Copy out each line of the material below that holds the string "changed".

═════ THE RECORDS ═════

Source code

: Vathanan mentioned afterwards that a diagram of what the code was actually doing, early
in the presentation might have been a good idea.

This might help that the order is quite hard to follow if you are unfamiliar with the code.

═════
═════ THE RECORDS ═════

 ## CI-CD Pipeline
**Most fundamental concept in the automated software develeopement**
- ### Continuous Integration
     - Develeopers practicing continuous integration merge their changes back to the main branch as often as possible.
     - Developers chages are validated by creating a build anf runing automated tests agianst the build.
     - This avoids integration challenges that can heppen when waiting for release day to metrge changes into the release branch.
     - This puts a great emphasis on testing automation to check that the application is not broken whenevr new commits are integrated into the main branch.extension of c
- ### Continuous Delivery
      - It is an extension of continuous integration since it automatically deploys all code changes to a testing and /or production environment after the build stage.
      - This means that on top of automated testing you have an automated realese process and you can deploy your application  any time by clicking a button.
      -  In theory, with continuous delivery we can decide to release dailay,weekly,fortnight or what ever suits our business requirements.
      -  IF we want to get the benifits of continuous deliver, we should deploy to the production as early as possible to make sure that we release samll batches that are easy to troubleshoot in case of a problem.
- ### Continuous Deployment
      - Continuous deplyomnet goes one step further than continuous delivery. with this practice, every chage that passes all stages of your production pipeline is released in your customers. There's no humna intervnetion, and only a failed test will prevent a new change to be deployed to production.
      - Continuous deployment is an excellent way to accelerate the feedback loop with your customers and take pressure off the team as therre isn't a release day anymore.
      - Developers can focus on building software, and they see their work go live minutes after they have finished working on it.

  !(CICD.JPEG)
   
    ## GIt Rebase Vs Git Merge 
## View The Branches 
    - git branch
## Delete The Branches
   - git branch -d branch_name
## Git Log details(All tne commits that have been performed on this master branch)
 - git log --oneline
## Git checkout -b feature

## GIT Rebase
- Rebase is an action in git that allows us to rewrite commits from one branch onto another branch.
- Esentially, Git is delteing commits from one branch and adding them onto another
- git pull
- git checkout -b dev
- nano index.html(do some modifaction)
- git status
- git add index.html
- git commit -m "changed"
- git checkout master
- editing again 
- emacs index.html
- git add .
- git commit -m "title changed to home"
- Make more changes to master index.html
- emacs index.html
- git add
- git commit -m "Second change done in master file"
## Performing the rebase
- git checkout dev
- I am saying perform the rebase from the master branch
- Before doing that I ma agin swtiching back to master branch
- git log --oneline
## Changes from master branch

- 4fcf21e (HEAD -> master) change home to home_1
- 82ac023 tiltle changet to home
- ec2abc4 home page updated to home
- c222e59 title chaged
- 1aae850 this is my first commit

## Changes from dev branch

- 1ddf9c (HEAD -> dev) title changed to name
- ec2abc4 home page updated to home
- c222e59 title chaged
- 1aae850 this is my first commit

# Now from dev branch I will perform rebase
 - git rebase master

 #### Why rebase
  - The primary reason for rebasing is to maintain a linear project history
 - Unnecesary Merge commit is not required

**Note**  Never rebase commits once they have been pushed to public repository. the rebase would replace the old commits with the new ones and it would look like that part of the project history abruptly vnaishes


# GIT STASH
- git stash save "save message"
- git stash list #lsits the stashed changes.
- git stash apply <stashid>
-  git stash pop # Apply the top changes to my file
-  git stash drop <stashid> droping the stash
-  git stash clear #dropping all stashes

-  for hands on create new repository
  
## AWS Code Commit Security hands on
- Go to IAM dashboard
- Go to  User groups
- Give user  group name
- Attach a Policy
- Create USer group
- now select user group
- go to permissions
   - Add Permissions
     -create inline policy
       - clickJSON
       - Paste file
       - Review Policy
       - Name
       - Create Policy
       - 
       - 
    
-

═════
═════ THE RECORDS ═════

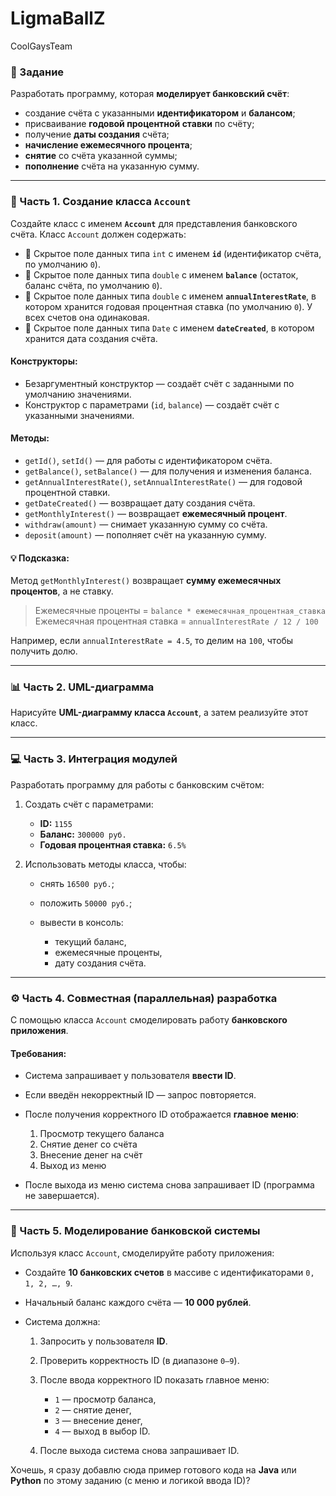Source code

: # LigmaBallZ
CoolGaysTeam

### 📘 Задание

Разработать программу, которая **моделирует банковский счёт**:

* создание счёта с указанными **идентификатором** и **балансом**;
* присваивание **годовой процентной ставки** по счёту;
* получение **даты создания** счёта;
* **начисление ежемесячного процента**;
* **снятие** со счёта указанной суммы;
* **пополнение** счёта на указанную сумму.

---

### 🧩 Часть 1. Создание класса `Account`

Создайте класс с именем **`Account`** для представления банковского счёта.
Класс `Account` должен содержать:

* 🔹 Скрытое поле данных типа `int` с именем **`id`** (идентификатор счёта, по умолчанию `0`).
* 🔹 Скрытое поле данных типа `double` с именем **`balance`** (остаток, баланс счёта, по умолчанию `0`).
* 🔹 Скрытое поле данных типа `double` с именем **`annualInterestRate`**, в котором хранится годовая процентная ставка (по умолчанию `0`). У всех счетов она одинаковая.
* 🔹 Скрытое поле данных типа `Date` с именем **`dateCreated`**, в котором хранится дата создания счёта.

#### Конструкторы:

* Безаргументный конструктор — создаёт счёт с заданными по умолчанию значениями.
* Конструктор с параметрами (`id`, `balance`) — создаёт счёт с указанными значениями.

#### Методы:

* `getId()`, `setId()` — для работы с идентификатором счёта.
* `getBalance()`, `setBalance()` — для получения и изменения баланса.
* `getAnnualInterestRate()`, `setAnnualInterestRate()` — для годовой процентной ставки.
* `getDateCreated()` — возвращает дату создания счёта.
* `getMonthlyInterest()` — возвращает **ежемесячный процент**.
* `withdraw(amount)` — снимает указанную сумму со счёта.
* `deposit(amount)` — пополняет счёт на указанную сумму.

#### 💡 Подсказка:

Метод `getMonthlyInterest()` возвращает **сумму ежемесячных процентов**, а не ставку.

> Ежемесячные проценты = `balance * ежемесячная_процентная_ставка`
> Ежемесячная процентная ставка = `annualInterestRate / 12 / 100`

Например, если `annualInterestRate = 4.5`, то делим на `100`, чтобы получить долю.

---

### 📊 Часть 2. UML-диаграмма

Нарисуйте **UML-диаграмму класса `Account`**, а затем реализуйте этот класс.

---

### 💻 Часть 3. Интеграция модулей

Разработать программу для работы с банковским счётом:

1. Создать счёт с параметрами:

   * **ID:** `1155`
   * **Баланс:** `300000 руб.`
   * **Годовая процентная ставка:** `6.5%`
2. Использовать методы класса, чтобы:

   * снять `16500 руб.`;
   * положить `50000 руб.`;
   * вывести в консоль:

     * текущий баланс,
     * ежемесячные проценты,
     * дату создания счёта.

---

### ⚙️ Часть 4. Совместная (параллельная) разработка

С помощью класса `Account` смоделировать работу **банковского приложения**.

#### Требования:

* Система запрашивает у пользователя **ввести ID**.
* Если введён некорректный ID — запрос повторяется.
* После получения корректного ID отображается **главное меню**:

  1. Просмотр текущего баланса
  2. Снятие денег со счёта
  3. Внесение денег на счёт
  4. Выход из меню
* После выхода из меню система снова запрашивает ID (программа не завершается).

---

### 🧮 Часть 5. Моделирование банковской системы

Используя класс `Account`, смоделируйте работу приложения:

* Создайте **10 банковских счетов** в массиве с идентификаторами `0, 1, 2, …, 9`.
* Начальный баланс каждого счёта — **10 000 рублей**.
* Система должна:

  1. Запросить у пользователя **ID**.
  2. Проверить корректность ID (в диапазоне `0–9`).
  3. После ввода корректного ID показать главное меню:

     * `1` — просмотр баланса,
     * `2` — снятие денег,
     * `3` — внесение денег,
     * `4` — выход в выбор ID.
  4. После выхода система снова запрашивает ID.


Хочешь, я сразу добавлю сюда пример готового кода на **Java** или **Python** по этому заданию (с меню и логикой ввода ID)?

═════

■ TASK ANSWER ■
- git commit -m "changed"
- git commit -m "title changed to home"
- 1ddf9c (HEAD -> dev) title changed to name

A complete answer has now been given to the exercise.